Aydın'ın Nazilli ilçesinde hayvancılıkla uğraşan Gökhan Kaya Kutlu, "Biz üretmeyi seviyoruz. Bu hayvanların doğduğu gün gece yarısı 2'de buraya gelip onun heyecanını yaşamyı seviyoruz. Bizler bu rezilliği çekmeyi seviyoruz. Artık üretici olmanın bir mantığı kalmadı. Burada yaklaşık benim 4 milyon tutarında hayvanım var. Ben bunları sattığım anda bunun parasını bankaya koysam aylık 300 bin liraya yakın gelir elde ederim. Sanki üretmeye değil de üretmemeye bir teşvik söz konusu gibi" dedi.

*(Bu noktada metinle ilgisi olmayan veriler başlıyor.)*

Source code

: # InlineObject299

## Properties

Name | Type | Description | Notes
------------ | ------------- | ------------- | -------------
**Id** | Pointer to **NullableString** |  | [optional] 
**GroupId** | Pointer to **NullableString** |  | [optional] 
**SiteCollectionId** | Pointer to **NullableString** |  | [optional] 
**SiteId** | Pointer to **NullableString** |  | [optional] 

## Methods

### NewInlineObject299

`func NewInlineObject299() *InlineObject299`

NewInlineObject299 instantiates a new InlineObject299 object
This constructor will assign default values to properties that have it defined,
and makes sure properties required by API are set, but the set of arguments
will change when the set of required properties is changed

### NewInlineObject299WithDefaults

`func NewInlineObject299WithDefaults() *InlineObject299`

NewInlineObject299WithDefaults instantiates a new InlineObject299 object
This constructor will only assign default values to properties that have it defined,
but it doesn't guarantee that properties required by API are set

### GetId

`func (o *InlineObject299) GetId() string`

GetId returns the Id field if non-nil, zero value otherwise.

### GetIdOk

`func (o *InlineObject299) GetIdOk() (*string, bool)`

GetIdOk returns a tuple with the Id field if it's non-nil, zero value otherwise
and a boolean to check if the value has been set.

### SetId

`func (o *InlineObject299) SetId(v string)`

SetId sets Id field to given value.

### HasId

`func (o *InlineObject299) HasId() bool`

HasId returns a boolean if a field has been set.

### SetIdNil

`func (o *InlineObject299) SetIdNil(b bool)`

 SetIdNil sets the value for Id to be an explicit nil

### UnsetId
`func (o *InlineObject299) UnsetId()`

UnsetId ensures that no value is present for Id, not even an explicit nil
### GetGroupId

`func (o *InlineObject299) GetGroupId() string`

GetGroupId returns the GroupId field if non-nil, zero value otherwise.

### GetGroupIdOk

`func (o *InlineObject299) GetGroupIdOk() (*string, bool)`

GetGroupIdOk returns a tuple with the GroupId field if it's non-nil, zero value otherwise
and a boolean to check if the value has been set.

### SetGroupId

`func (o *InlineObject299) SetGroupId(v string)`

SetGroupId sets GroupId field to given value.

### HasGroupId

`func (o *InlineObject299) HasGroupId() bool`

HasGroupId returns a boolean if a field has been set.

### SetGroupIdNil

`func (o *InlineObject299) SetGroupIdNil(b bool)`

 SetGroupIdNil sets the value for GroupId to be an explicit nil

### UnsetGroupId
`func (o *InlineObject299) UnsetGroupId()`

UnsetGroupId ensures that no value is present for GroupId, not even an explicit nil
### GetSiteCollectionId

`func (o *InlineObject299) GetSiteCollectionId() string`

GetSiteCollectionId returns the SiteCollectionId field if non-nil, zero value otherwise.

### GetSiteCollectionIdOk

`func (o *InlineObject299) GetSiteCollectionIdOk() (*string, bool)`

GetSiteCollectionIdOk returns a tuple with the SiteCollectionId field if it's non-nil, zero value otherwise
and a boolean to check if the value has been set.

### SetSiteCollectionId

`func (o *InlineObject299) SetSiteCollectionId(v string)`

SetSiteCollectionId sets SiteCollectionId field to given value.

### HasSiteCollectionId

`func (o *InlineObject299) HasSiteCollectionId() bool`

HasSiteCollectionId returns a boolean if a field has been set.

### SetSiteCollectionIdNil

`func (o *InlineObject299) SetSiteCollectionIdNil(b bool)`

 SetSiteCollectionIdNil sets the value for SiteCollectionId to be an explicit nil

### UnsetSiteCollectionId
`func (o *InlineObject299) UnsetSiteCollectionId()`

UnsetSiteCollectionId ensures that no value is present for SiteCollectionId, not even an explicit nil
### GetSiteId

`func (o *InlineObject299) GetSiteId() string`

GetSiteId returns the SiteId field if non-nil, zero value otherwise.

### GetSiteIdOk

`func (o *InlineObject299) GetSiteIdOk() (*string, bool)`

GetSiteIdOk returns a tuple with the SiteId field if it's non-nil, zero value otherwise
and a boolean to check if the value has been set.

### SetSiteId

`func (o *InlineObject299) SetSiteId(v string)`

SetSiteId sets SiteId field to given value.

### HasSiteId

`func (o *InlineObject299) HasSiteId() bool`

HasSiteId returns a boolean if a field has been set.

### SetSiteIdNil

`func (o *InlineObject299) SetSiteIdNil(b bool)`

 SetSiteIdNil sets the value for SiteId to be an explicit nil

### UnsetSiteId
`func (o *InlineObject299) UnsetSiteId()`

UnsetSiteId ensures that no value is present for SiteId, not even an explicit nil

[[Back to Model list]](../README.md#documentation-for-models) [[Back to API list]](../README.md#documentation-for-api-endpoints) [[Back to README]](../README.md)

AYDIN NAZİLLİLİ BESİCİ: "ARTIK ÜRETİCİ OLMANIN BİR MANTIĞI KALMADI. SANKİ ÜRETMEYE DEĞİL ÜRETMEMEYE TEŞVİK SÖZ KONUSU"

Aydın'ın Nazilli ilçesinde hayvancılıkla uğraşan Gökhan Kaya Kutlu, "Biz üretmeyi seviyoruz. Bu hayvanların doğduğu gün gece yarısı 2'de buraya gelip onun heyecanını yaşamyı seviyoruz. Bizler bu rezilliği çekmeyi seviyoruz. Artık üretici olmanın bir mantığı kalmadı. Burada yaklaşık benim 4 milyon tutarında hayvanım var. Ben bunları sattığım anda bunun parasını bankaya koysam aylık 300 bin liraya yakın gelir elde ederim. Sanki üretmeye değil de üretmemeye bir teşvik söz konusu gibi" dedi.

Nazilli'de yaklaşık 100 hayvanı ile besicilik ve süt üreticiliği yapan Gökhan Kaya Kutlu, masraflarının maliyetlerini karşılamadığını belirtti. Kutlu, "Şu anda besilik bir buzağının anasından doğduğu anki fiyatı 30 bin lira. Bunun günlük masrafı 150 lira, aylık 4 bin 500 lira. 2 yılda bu hayvan kesildiğinde 100 bin lira gibi gider maliyeti var. 30 bin lira da doğum maliyetini koyduğun zaman bu rakam 130 bin liraya mal oluyor. Şu an ben kestirdiğim zaman 100 bin lira gibi bir rakam yapıyor. Enflasyonu düşüreceğiz, et fiyatları düşüreceğiz diye çiftçiyi, besiciyi bitirdiler. Bizler banka kredisi ile ayakta durabiliyoruz" diye konuştu. 

"HAYVANLARI KESTİRMEK ZORUNDA KALABİLİRİZ"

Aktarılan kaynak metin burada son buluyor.